_What you have to do_
Word for word, restate the listing that follows and leave out the images.

_Supplied data_
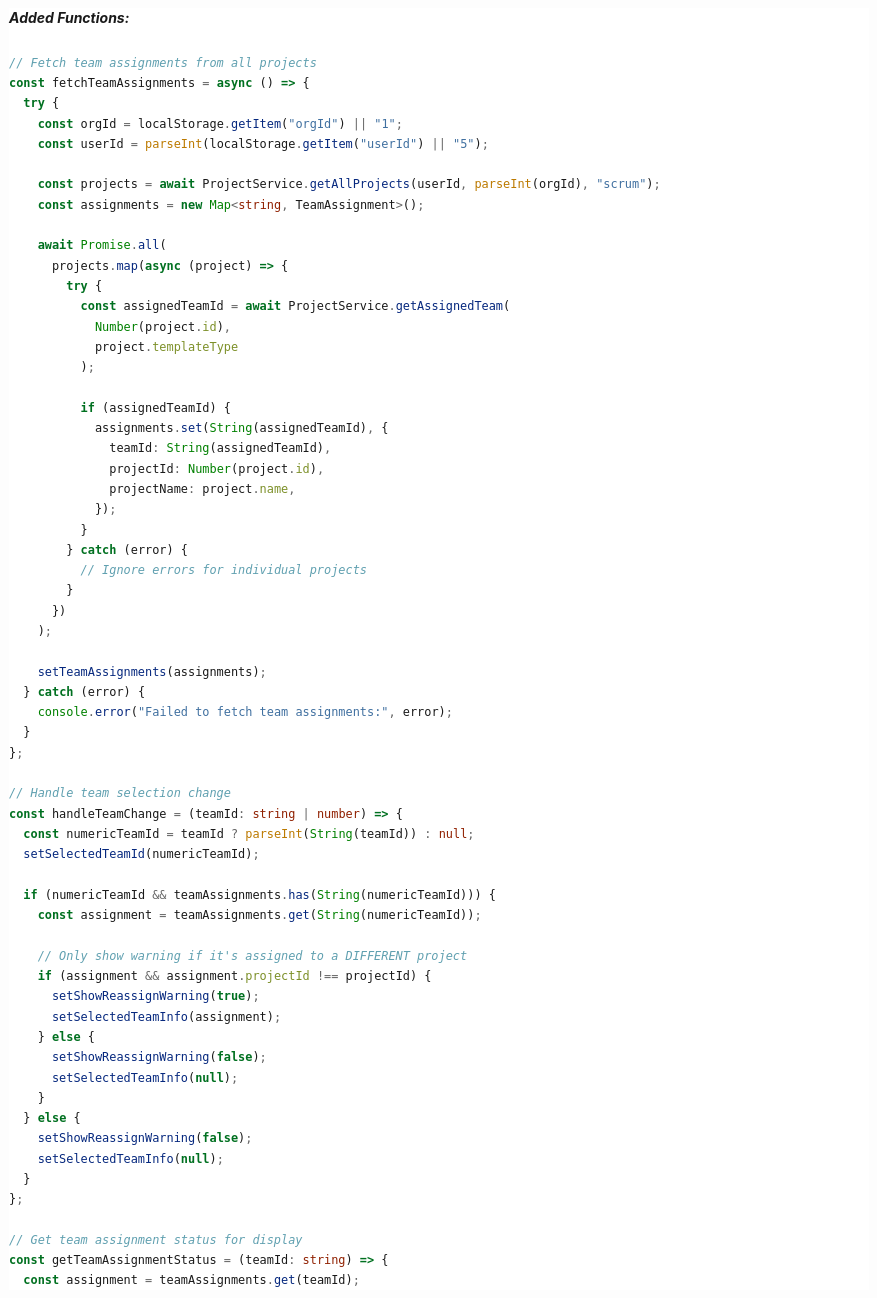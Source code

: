 ##### Added Functions:
```typescript
// Fetch team assignments from all projects
const fetchTeamAssignments = async () => {
  try {
    const orgId = localStorage.getItem("orgId") || "1";
    const userId = parseInt(localStorage.getItem("userId") || "5");
    
    const projects = await ProjectService.getAllProjects(userId, parseInt(orgId), "scrum");
    const assignments = new Map<string, TeamAssignment>();
    
    await Promise.all(
      projects.map(async (project) => {
        try {
          const assignedTeamId = await ProjectService.getAssignedTeam(
            Number(project.id),
            project.templateType
          );
          
          if (assignedTeamId) {
            assignments.set(String(assignedTeamId), {
              teamId: String(assignedTeamId),
              projectId: Number(project.id),
              projectName: project.name,
            });
          }
        } catch (error) {
          // Ignore errors for individual projects
        }
      })
    );
    
    setTeamAssignments(assignments);
  } catch (error) {
    console.error("Failed to fetch team assignments:", error);
  }
};

// Handle team selection change
const handleTeamChange = (teamId: string | number) => {
  const numericTeamId = teamId ? parseInt(String(teamId)) : null;
  setSelectedTeamId(numericTeamId);
  
  if (numericTeamId && teamAssignments.has(String(numericTeamId))) {
    const assignment = teamAssignments.get(String(numericTeamId));
    
    // Only show warning if it's assigned to a DIFFERENT project
    if (assignment && assignment.projectId !== projectId) {
      setShowReassignWarning(true);
      setSelectedTeamInfo(assignment);
    } else {
      setShowReassignWarning(false);
      setSelectedTeamInfo(null);
    }
  } else {
    setShowReassignWarning(false);
    setSelectedTeamInfo(null);
  }
};

// Get team assignment status for display
const getTeamAssignmentStatus = (teamId: string) => {
  const assignment = teamAssignments.get(teamId);
```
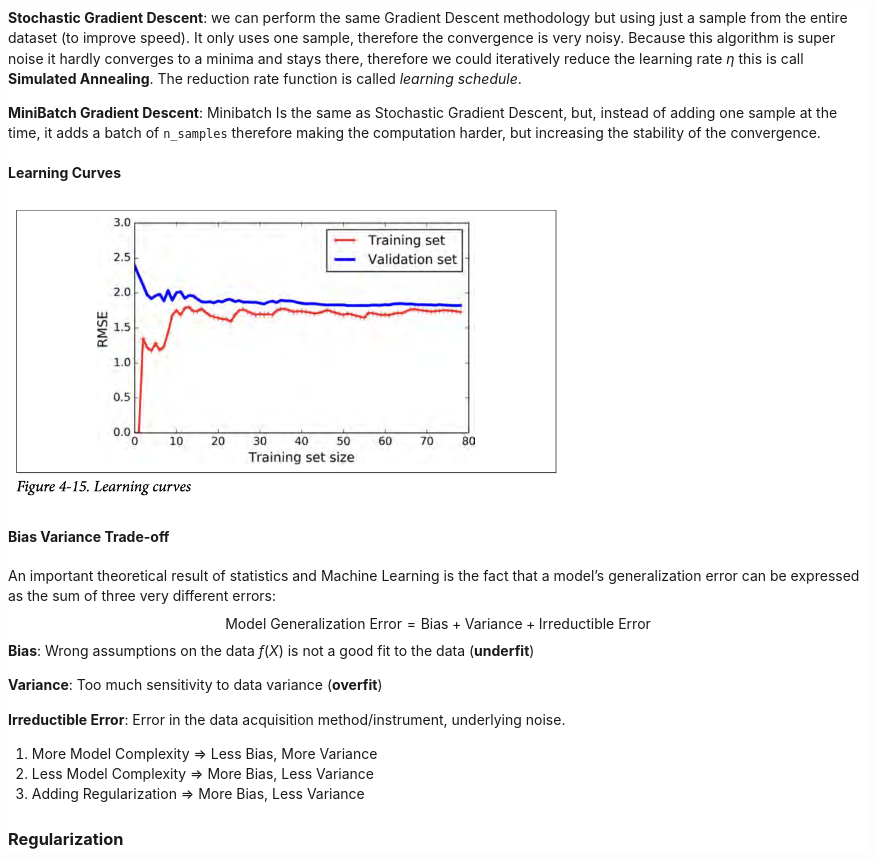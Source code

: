 **Stochastic Gradient Descent**: we can perform the same Gradient Descent methodology but using just a sample from the entire dataset (to improve speed). It only uses one sample, therefore the convergence is very noisy. Because this algorithm is super noise it hardly converges to a minima and stays there, therefore we could iteratively reduce the learning rate $\eta$ this is call **Simulated Annealing**. The reduction rate function is called _learning schedule_.

**MiniBatch Gradient Descent**: Minibatch Is the same as Stochastic Gradient Descent, but, instead of adding one sample at the time, it adds a batch of `n_samples` therefore making the computation harder, but increasing the stability of the convergence. 
#### Learning Curves 
<img src="img/learning_curves.png" style='height:300px;'>


#### Bias Variance Trade-off 
An important theoretical result of statistics and Machine Learning is the fact that a model’s generalization error can be expressed as the sum of three very different errors:
$$ 
\text{Model Generalization Error} = \text{Bias} + \text{Variance} +  \text{Irreductible Error} 
$$
**Bias**: Wrong assumptions on the data $f(X)$ is not a good fit to the data (**underfit**)

**Variance**: Too much sensitivity to data variance (**overfit**)

**Irreductible Error**: Error in the data acquisition method/instrument, underlying noise. 

1. More Model Complexity => Less Bias, More Variance 
1. Less Model Complexity => More Bias, Less Variance 
1. Adding Regularization => More Bias, Less Variance 

### Regularization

_Result of the exercise_
Source code

: ##### Added Functions:
```typescript
// Fetch team assignments from all projects
const fetchTeamAssignments = async () => {
  try {
    const orgId = localStorage.getItem("orgId") || "1";
    const userId = parseInt(localStorage.getItem("userId") || "5");
    
    const projects = await ProjectService.getAllProjects(userId, parseInt(orgId), "scrum");
    const assignments = new Map<string, TeamAssignment>();
    
    await Promise.all(
      projects.map(async (project) => {
        try {
          const assignedTeamId = await ProjectService.getAssignedTeam(
            Number(project.id),
            project.templateType
          );
          
          if (assignedTeamId) {
            assignments.set(String(assignedTeamId), {
              teamId: String(assignedTeamId),
              projectId: Number(project.id),
              projectName: project.name,
            });
          }
        } catch (error) {
          // Ignore errors for individual projects
        }
      })
    );
    
    setTeamAssignments(assignments);
  } catch (error) {
    console.error("Failed to fetch team assignments:", error);
  }
};

// Handle team selection change
const handleTeamChange = (teamId: string | number) => {
  const numericTeamId = teamId ? parseInt(String(teamId)) : null;
  setSelectedTeamId(numericTeamId);
  
  if (numericTeamId && teamAssignments.has(String(numericTeamId))) {
    const assignment = teamAssignments.get(String(numericTeamId));
    
    // Only show warning if it's assigned to a DIFFERENT project
    if (assignment && assignment.projectId !== projectId) {
      setShowReassignWarning(true);
      setSelectedTeamInfo(assignment);
    } else {
      setShowReassignWarning(false);
      setSelectedTeamInfo(null);
    }
  } else {
    setShowReassignWarning(false);
    setSelectedTeamInfo(null);
  }
};

// Get team assignment status for display
const getTeamAssignmentStatus = (teamId: string) => {
  const assignment = teamAssignments.get(teamId);
```
Source code

: **Stochastic Gradient Descent**: we can perform the same Gradient Descent methodology but using just a sample from the entire dataset (to improve speed). It only uses one sample, therefore the convergence is very noisy. Because this algorithm is super noise it hardly converges to a minima and stays there, therefore we could iteratively reduce the learning rate $\eta$ this is call **Simulated Annealing**. The reduction rate function is called _learning schedule_.

**MiniBatch Gradient Descent**: Minibatch Is the same as Stochastic Gradient Descent, but, instead of adding one sample at the time, it adds a batch of `n_samples` therefore making the computation harder, but increasing the stability of the convergence. 
#### Learning Curves 
<img src="img/learning_curves.png" style='height:300px;'>


#### Bias Variance Trade-off 
An important theoretical result of statistics and Machine Learning is the fact that a model’s generalization error can be expressed as the sum of three very different errors:
$$ 
\text{Model Generalization Error} = \text{Bias} + \text{Variance} +  \text{Irreductible Error} 
$$
**Bias**: Wrong assumptions on the data $f(X)$ is not a good fit to the data (**underfit**)

**Variance**: Too much sensitivity to data variance (**overfit**)

**Irreductible Error**: Error in the data acquisition method/instrument, underlying noise. 

1. More Model Complexity => Less Bias, More Variance 
1. Less Model Complexity => More Bias, Less Variance 
1. Adding Regularization => More Bias, Less Variance 

### Regularization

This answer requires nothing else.